Segment Start: Data

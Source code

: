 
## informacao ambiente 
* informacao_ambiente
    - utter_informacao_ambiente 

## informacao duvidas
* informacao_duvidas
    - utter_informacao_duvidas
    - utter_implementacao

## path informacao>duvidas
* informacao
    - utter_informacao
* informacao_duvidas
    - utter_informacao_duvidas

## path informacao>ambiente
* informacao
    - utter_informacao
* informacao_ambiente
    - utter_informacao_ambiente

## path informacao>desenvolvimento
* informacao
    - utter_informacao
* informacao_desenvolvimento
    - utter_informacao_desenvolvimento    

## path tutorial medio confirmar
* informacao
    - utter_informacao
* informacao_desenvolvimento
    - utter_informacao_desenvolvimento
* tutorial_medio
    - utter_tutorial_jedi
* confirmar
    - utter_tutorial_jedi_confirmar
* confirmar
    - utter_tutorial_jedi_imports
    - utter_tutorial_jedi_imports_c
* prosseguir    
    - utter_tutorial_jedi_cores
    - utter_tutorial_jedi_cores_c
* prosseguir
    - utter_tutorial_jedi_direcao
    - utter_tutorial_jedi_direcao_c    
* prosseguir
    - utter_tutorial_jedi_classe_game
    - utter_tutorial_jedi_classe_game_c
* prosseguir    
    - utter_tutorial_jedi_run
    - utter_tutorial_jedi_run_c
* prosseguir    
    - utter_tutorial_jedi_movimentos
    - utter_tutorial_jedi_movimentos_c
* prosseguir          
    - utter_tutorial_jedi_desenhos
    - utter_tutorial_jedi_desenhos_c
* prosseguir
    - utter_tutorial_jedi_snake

Segment End: Data

Start to finish, copy the material out exactly.

The answer
Source code

: 
## informacao ambiente 
* informacao_ambiente
    - utter_informacao_ambiente 

## informacao duvidas
* informacao_duvidas
    - utter_informacao_duvidas
    - utter_implementacao

## path informacao>duvidas
* informacao
    - utter_informacao
* informacao_duvidas
    - utter_informacao_duvidas

## path informacao>ambiente
* informacao
    - utter_informacao
* informacao_ambiente
    - utter_informacao_ambiente

## path informacao>desenvolvimento
* informacao
    - utter_informacao
* informacao_desenvolvimento
    - utter_informacao_desenvolvimento    

## path tutorial medio confirmar
* informacao
    - utter_informacao
* informacao_desenvolvimento
    - utter_informacao_desenvolvimento
* tutorial_medio
    - utter_tutorial_jedi
* confirmar
    - utter_tutorial_jedi_confirmar
* confirmar
    - utter_tutorial_jedi_imports
    - utter_tutorial_jedi_imports_c
* prosseguir    
    - utter_tutorial_jedi_cores
    - utter_tutorial_jedi_cores_c
* prosseguir
    - utter_tutorial_jedi_direcao
    - utter_tutorial_jedi_direcao_c    
* prosseguir
    - utter_tutorial_jedi_classe_game
    - utter_tutorial_jedi_classe_game_c
* prosseguir    
    - utter_tutorial_jedi_run
    - utter_tutorial_jedi_run_c
* prosseguir    
    - utter_tutorial_jedi_movimentos
    - utter_tutorial_jedi_movimentos_c
* prosseguir          
    - utter_tutorial_jedi_desenhos
    - utter_tutorial_jedi_desenhos_c
* prosseguir
    - utter_tutorial_jedi_snake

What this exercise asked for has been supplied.